There is a story, complete with proud-parent-and-child picture, riding the internet waves. Specifically, on Facebook. (Where I seem to get all of my news, sadly.)
This mom is pleading for us to like/share/comment on her son’s pathetic tale. Apparently, at 8th grade awards night, her son received his award for great grades in 8th grade but his name was inadvertently left off the list when awarding students for great grades for their entire middle school academic career. Her son was so shaken, and so was Mom, that she is pleading for us to like/share/comment so she can give her son the recognition he deserves.
I read the plea to my recent college grad daughter and she rolled her eyes and said, “I’ll bet he’s as embarrassed as hell. I’d KILL you if you ever did that to me.”
And then, wisely, she said, “There are so many disappointments in life. So many good things that he’ll do that may not go unnoticed but WILL go unrecognized. Isn’t that the bigger lesson there?” (Ahhh, now I’M the proud mom.)
If he is so bright. So determined. So driven.
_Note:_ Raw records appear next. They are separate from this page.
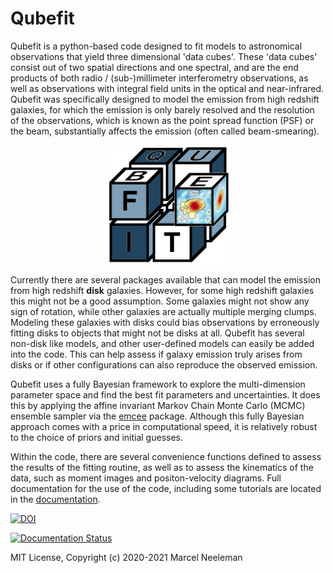 # Qubefit

Qubefit is a python-based code designed to fit models to astronomical observations that yield three dimensional 'data cubes'. These 'data cubes' consist out of two spatial directions and one spectral, and are the end products of both radio / (sub-)millimeter interferometry observations, as well as observations with integral field units in the optical and near-infrared. Qubefit was specifically designed to model the emission from high redshift galaxies, for which the emission is only barely resolved and the resolution of the observations, which is known as the point spread function (PSF) or the beam, substantially affects the emission (often called beam-smearing).

<p align="center">
  <img src="./doc/Fig/QubeFitLogo.png" alt="Qubefit Logo" width="200"/>
</p>

Currently there are several packages available that can model the emission from high redshift **disk** galaxies. However, for some high redshift galaxies this might not be a good assumption. Some galaxies might not show any sign of rotation, while other galaxies are actually multiple merging clumps. Modeling these galaxies with disks could bias observations by erroneously fitting disks to objects that might not be disks at all. Qubefit has several non-disk like models, and other user-defined models can easily be added into the code. This can help assess if galaxy emission truly arises from disks or if other configurations can also reproduce the observed emission.

Qubefit uses a fully Bayesian framework to explore the multi-dimension parameter space and find the best fit parameters and uncertainties. It does this by applying the affine invariant Markov Chain Monte Carlo (MCMC) ensemble sampler via the [emcee](https://emcee.readthedocs.io/en/stable/ "Emcee Documentation") package. Although this fully Bayesian approach comes with a price in computational speed, it is relatively robust to the choice of priors and initial guesses.

Within the code, there are several convenience functions defined to assess the results of the fitting routine, as well as to assess the kinematics of the data, such as moment images and positon-velocity diagrams. Full documentation for the use of the code, including some tutorials are located in the [documentation](https://qubefit.readthedocs.io/en/latest "Documentation for Qubefit").

[![DOI](https://zenodo.org/badge/DOI/10.5281/zenodo.4534407.svg)](https://doi.org/10.5281/zenodo.4534407)

[![Documentation Status](https://readthedocs.org/projects/qubefit/badge/?version=latest)](https://qubefit.readthedocs.io/en/latest/?badge=latest)

MIT License, Copyright (c) 2020-2021 Marcel Neeleman
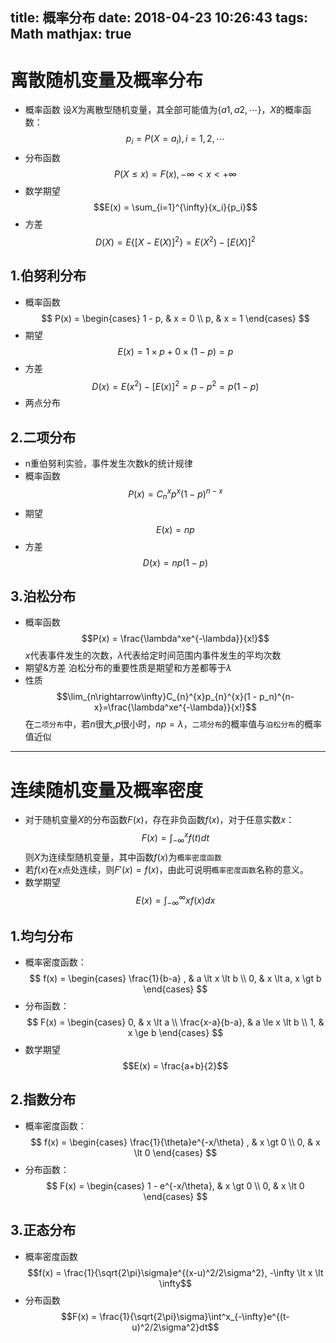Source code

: title: 概率分布
date: 2018-04-23 10:26:43
tags: Math
mathjax: true
---
<!-- more -->
# 离散随机变量及概率分布

* 概率函数
设$X$为离散型随机变量，其全部可能值为$\{a1, a2, \cdots\}$，$X$的概率函数：
$${p_i = P(X = a_i), i = 1,2,\cdots}$$
* 分布函数
$${P(X \le x) = F(x), -\infty < x < +\infty}$$
* 数学期望
$$E(x) = \sum_{i=1}^{\infty}{x_i}{p_i}$$
* 方差
$$D(X)=E\{[X - E(X)]^2\}=E(X^2)-[E(X)]^2$$

## 1.伯努利分布
* 概率函数
$$ P(x) =
\begin{cases}
1 - p, & x = 0 \\
p,     & x = 1
\end{cases}
$$
* 期望
$$E(x) = 1 \times p + 0 \times (1 - p) = p$$
* 方差
$$D(x) = E(x^2) - [E(x)]^2 = p - p^2 = p(1 - p)$$
* 两点分布

## 2.二项分布
* n重伯努利实验，事件发生次数k的统计规律
* 概率函数
$$P(x) = C_{n}^{x}p^x(1 - p)^{n-x}$$
* 期望
$$E(x) = np$$
* 方差
$$D(x) = np(1 - p)$$

## 3.泊松分布
* 概率函数
$$P(x) = \frac{\lambda^xe^{-\lambda}}{x!}$$
$x$代表事件发生的次数，$\lambda$代表给定时间范围内事件发生的平均次数
* 期望&方差
泊松分布的重要性质是期望和方差都等于$\lambda$
* 性质
$$\lim_{n\rightarrow\infty}C_{n}^{x}p_{n}^{x}(1 - p_n)^{n-x}=\frac{\lambda^xe^{-\lambda}}{x!}$$
在`二项分布`中，若$n$很大,$p$很小时，$np = \lambda$，`二项分布`的概率值与`泊松分布`的概率值近似

---

# 连续随机变量及概率密度
* 对于随机变量$X$的分布函数$F(x)$，存在非负函数$f(x)$，对于任意实数$x$：
$${F(x) = \int ^x_{-\infty}f(t)dt}$$
则$X$为连续型随机变量，其中函数$f(x)$为`概率密度函数`
* 若$f(x)$在$x$点处连续，则$F'(x) = f(x)$，由此可说明`概率密度函数`名称的意义。
* 数学期望
$$E(x) = \int_{-\infty}^{\infty}xf(x)dx$$

## 1.均匀分布
* 概率密度函数：
$$ f(x) =
\begin{cases}
\frac{1}{b-a} , & a \lt x \lt b \\
0,     & x \lt a, x \gt b
\end{cases}
$$
* 分布函数：
$$ F(x) =
\begin{cases}
0, & x \lt a \\
\frac{x-a}{b-a}, & a \le x \lt b \\
1, & x \ge b
\end{cases}
$$
* 数学期望
$$E(x) = \frac{a+b}{2}$$

## 2.指数分布
* 概率密度函数：
$$ f(x) =
\begin{cases}
\frac{1}{\theta}e^{-x/\theta} , & x \gt 0 \\
0,     & x \lt 0
\end{cases}
$$
* 分布函数：
$$ F(x) =
\begin{cases}
1 - e^{-x/\theta}, & x \gt 0 \\
0, & x \lt 0
\end{cases}
$$

## 3.正态分布
* 概率密度函数
$$f(x) = \frac{1}{\sqrt{2\pi}\sigma}e^{(x-u)^2/2\sigma^2}, -\infty \lt x \lt \infty$$
* 分布函数
$$F(x) = \frac{1}{\sqrt{2\pi}\sigma}\int^x_{-\infty}e^{(t-u)^2/2\sigma^2}dt$$
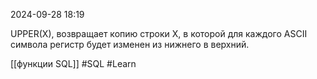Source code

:  2024-09-28 18:19

UPPER(X), возвращает копию строки X, в которой для каждого ASCII символа регистр будет изменен из нижнего в верхний.

[[функции SQL]]
#SQL 
#Learn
He is going to go on to achieve many great things in life. Some will go unnoticed. Some will go unrecognized. But in his heart, he will know he achieved “greatness.” Those close to him will know. And isn’t that what’s important?
We have become a society that applauds and awards the smallest of achievements. We give recognition when, sometimes, it shouldn’t be “due.” And we are doing this with such regularity that we want our children to be recognized for every little thing. And when they aren’t recognized? For the big and the small? We are livid.
A few times, during my son’s baseball career, I’ve cringed at the end of the game awards ceremonies. Every kid is guaranteed a medal, at least once in the short 6 game season, for “greatness.” Well, I hate to put this out there, but my kid ain’t great. He’s mediocre. He loves the game. He has a blast. He makes great strides for him. But most kids would have hit that ball. Caught that pop fly. Or made it all the way to 2nd base on an overthrow to first. So when the coach would sometimes have to search for something to praise my kid about I wanted to say, “It’s okay to give it to the boy who hit the home run with 2 RBI’s or the outfielder who made the over-the-fence out.”
But I don’t. And my kid is bursting while he wears his medal after the game. And my cruel heart softens, as I see him bursting with pride. And that’s okay, too.
Because sometimes, he’s going to get awards for things that are disgustingly easy for someone else. And he’s going to watch, someday, as someone gets the award that maybe he should have received. There’s a lesson there, too.
There are so many lessons of unfairness for each of us to learn. And sometimes, we have to learn them in 8th grade so that when it happens in 12th grade and in college and umpteen times in our adult careers we don’t want to curl up and die because no one noticed our greatness.
We aren’t always going to have mommies, cheering on the sidelines, making sure every single one of our achievements is noticed. And we shouldn’t.
The true value of an achievement is what we learn from it.
What we take from it.
And how we apply it to further greatness.